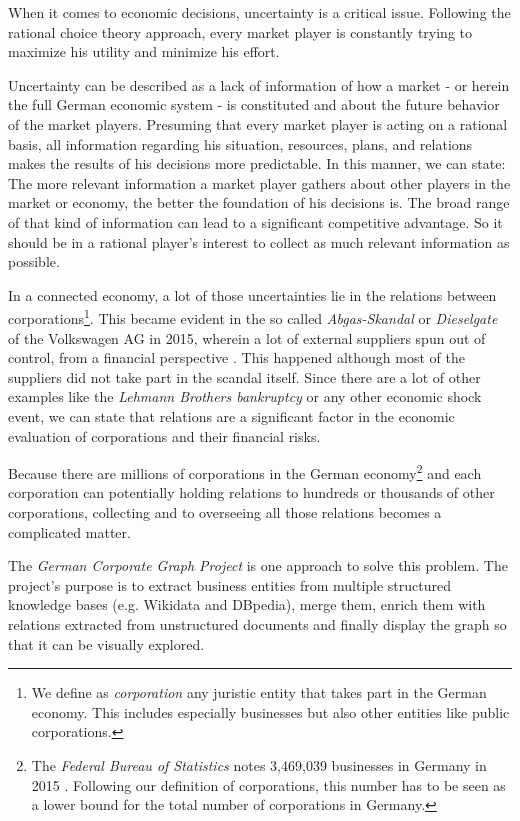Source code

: \documentclass[
        a4paper,     %
        titlepage,   %
        oneside,     %
        parskip      %
]{scrartcl}          %
\begin{document}
    When it comes to economic decisions, uncertainty is a critical issue. Following the rational choice theory approach, every market player is constantly trying to maximize his utility and minimize his effort.

    Uncertainty can be described as a lack of information of how a market - or herein the full German economic system - is constituted and about the future behavior of the market players. Presuming that every market player is acting on a rational basis, all information regarding his situation, resources, plans, and relations makes the results of his decisions more predictable. In this manner, we can state: The more relevant information a market player gathers about other players in the market or economy, the better the foundation of his decisions is. The broad range of that kind of information can lead to a significant competitive advantage. So it should be in a rational player's interest to collect as much relevant information as possible.

    In a connected economy, a lot of those uncertainties lie in the relations between corporations\footnote{We define as \emph{corporation} any juristic entity that takes part in the German economy. This includes especially businesses but also other entities like public corporations.}. This became evident in the so called \emph{Abgas-Skandal} or \emph{Dieselgate} of the Volkswagen AG in 2015, wherein a lot of external suppliers spun out of control, from a financial perspective \cite{automobilwoche,stuttzeit}. This happened although most of the suppliers did not take part in the scandal itself. Since there are a lot of other examples like the \emph{Lehmann Brothers bankruptcy} or any other economic shock event, we can state that relations are a significant factor in the economic evaluation of corporations and their financial risks.

    Because there are millions of corporations in the German economy\footnote{ The \emph{Federal Bureau of Statistics} notes 3,469,039 businesses in Germany in 2015 \cite{destatis1}. Following our definition of corporations, this number has to be seen as a lower bound for the total number of corporations in Germany.} and each corporation can potentially holding relations to hundreds or thousands of other corporations, collecting and to overseeing all those relations becomes a complicated matter.

    The \emph{German Corporate Graph Project} is one approach to solve this problem. The project's purpose is to extract business entities from multiple structured knowledge bases (e.g. Wikidata and DBpedia), merge them, enrich them with relations extracted from unstructured documents and finally display the graph so that it can be visually explored.
\end{document}
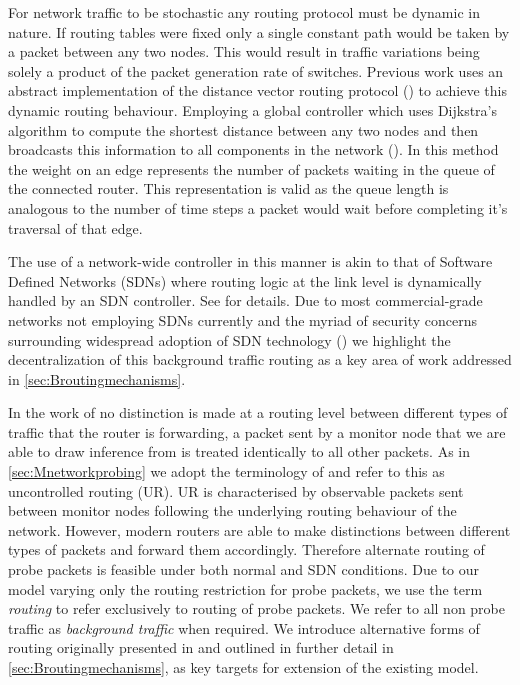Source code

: For network traffic to be stochastic any routing protocol must be dynamic in nature. If routing tables were fixed only a single constant path would be taken by a packet between any two nodes. This would result in traffic variations being solely a product of the packet generation rate of switches. Previous work uses an abstract implementation of the distance vector routing protocol (\cite{perkins_ad_2003}) to achieve this dynamic routing behaviour. Employing a global controller which uses Dijkstra's algorithm to compute the shortest distance between any two nodes and then broadcasts this information to all components in the network (\cite{barnes_stochastic_2020}). In this method the weight on an edge represents the number of packets waiting in the queue of the connected router. This representation is valid as the queue length is analogous to the number of time steps a packet would wait before completing it’s traversal of that edge.\par
The use of a network-wide controller in this manner is akin to that of Software Defined Networks (SDNs) where routing logic at the link level is dynamically handled by an SDN controller. See \cite{kreutz_software-defined_2015} for details. Due to most commercial-grade networks not employing SDNs currently and the myriad of security concerns surrounding widespread adoption of SDN technology (\cite{wood_scalable_2021}) we highlight the decentralization of this background traffic routing as a key area of work addressed in \cref{sec:Broutingmechanisms}.\par
In the work of \cite{barnes_stochastic_2020} no distinction is made at a routing level between different types of traffic that the router is forwarding, a packet sent by a monitor node that we are able to draw inference from is treated identically to all other packets. As in \cref{sec:Mnetworkprobing} we adopt the terminology of \cite{he_network_2021} and refer to this as uncontrolled routing (UR). UR is characterised by observable packets sent between monitor nodes following the underlying routing behaviour of the network. However, modern routers are able to make distinctions between different types of packets and forward them accordingly. Therefore alternate routing of probe packets is feasible under both normal and SDN conditions. Due to our model varying only the routing restriction for probe packets, we use the term \textit{routing} to refer exclusively to routing of probe packets. We refer to all non probe traffic as \textit{background traffic} when required. We introduce alternative forms of routing originally presented in \cite{he_network_2021} and outlined in further detail in \cref{sec:Broutingmechanisms}, as key targets for extension of the existing model.

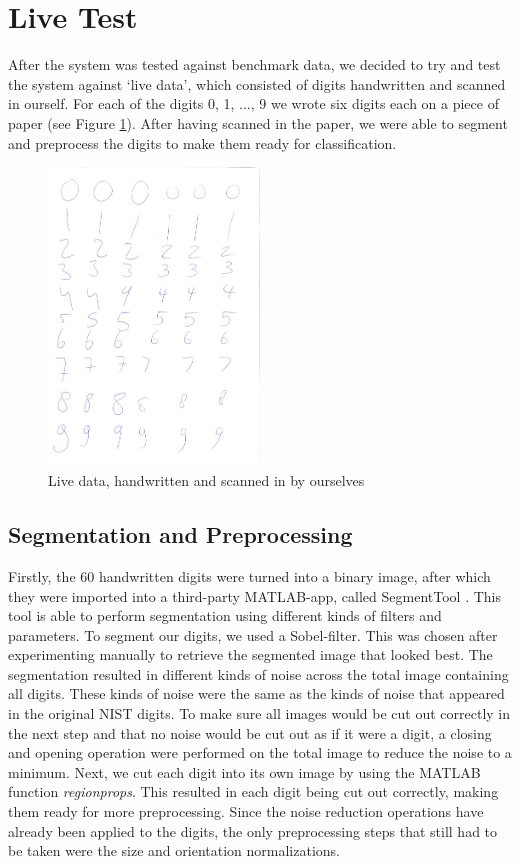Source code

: \documentclass[11pt,twoside,a4paper]{article}
\begin{document}
\section{Live Test}
After the system was tested against benchmark data, we decided to try and test the system against `live data', which consisted of digits handwritten and scanned in ourself. For each of the digits 0, 1, ..., 9 we wrote six digits each on a piece of paper (see Figure \ref{img:livedata}). After having scanned in the paper, we were able to segment and preprocess the digits to make them ready for classification.

\begin{figure}[h]
  \centering
  \captionsetup{justification=centering}
  \includegraphics[width=0.5\textwidth]{livedata.jpeg}
  \caption{Live data, handwritten and scanned in by ourselves}
  \label{img:livedata}
\end{figure}

\subsection{Segmentation and Preprocessing}
Firstly, the 60 handwritten digits were turned into a binary image, after which they were imported into a third-party MATLAB-app, called SegmentTool \cite{segmenttool}. This tool is able to perform segmentation using different kinds of filters and parameters. To segment our digits, we used a Sobel-filter. This was chosen after experimenting manually to retrieve the segmented image that looked best.\newline
\newline
The segmentation resulted in different kinds of noise across the total image containing all digits. These kinds of noise were the same as the kinds of noise that appeared in the original NIST digits. To make sure all images would be cut out correctly in the next step and that no noise would be cut out as if it were a digit, a closing and opening operation were performed on the total image to reduce the noise to a minimum. Next, we cut each digit into its own image by using the MATLAB function \emph{regionprops}. This resulted in each digit being cut out correctly, making them ready for more preprocessing. Since the noise reduction operations have already been applied to the digits, the only preprocessing steps that still had to be taken were the size and orientation normalizations.
\end{document}
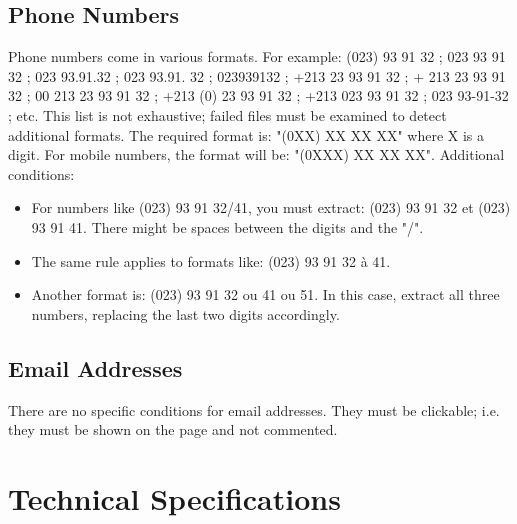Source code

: \documentclass{../../../extra/aakpract/aakpract}
\begin{document}
\subsection{Phone Numbers}

Phone numbers come in various formats. For example: (023) 93 91 32 ; 023 93 91 32 ; 023 93.91.32 ; 023 93.91. 32 ; 023939132 ;
+213 23 93 91 32 ; + 213 23 93 91 32 ; 00 213 23 93 91 32 ; +213 (0) 23 93 91 32 ; +213 023 93 91 32 ; 023 93-91-32 ; etc.
This list is not exhaustive; failed files must be examined to detect additional formats.
The required format is: "(0XX) XX XX XX" where X is a digit.
For mobile numbers, the format will be: "(0XXX) XX XX XX".
Additional conditions:
\begin{itemize}
	\item For numbers like (023) 93 91 32/41, you must extract: (023) 93 91 32 et (023) 93 91 41. 
	There might be spaces between the digits and the "/".
	\item The same rule applies to formats like: (023) 93 91 32 à 41.
	\item Another format is: (023) 93 91 32 ou 41 ou 51. 
	In this case, extract all three numbers, replacing the last two digits accordingly.
\end{itemize}

\subsection{Email Addresses}

There are no specific conditions for email addresses.
They must be clickable; i.e. they must be shown on the page and not commented.

\section{Technical Specifications}
\end{document}
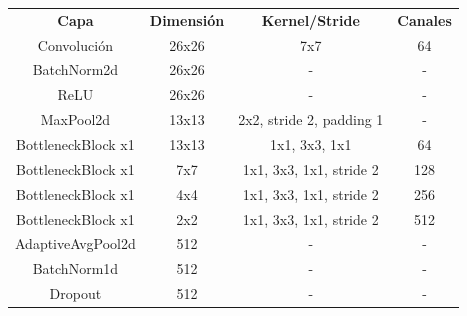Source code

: \begin{table}[]
\begin{tabular}{|c|c|c|c|}
\hline
\multirow{2}{*}{\textbf{Capa}} & \multirow{2}{*}{\textbf{Dimensión}} & \multirow{2}{*}{\textbf{Kernel/Stride}} & \multirow{2}{*}{\textbf{Canales}} \\
                               &                                     &                                         &                                   \\ \hline
Convolución                    & 26x26                               & 7x7                                     & 64                                \\ \hline
BatchNorm2d                    & 26x26                               & -                                       & -                                 \\ \hline
ReLU                           & 26x26                               & -                                       & -                                 \\ \hline
MaxPool2d                      & 13x13                               & 2x2, stride 2, padding 1                & -                                 \\ \hline
BottleneckBlock x1             & 13x13                               & 1x1, 3x3, 1x1                           & 64                                \\ \hline
BottleneckBlock x1             & 7x7                                 & 1x1, 3x3, 1x1, stride 2                 & 128                               \\ \hline
BottleneckBlock x1             & 4x4                                 & 1x1, 3x3, 1x1, stride 2                 & 256                               \\ \hline
BottleneckBlock x1             & 2x2                                 & 1x1, 3x3, 1x1, stride 2                 & 512                               \\ \hline
AdaptiveAvgPool2d              & 512                                 & -                                       & -                                 \\ \hline
BatchNorm1d                    & 512                                 & -                                       & -                                 \\ \hline
Dropout                        & 512                                 & -                                       & -                                 \\ \hline

\end{tabular}
\end{table}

--------------------------------------------------

## Work item
Copy each line in the listing where "livedata" appears.

## Response to the exercise
After the system was tested against benchmark data, we decided to try and test the system against `live data', which consisted of digits handwritten and scanned in ourself. For each of the digits 0, 1, ..., 9 we wrote six digits each on a piece of paper (see Figure \ref{img:livedata}). After having scanned in the paper, we were able to segment and preprocess the digits to make them ready for classification.
  \includegraphics[width=0.5\textwidth]{livedata.jpeg}
  \label{img:livedata}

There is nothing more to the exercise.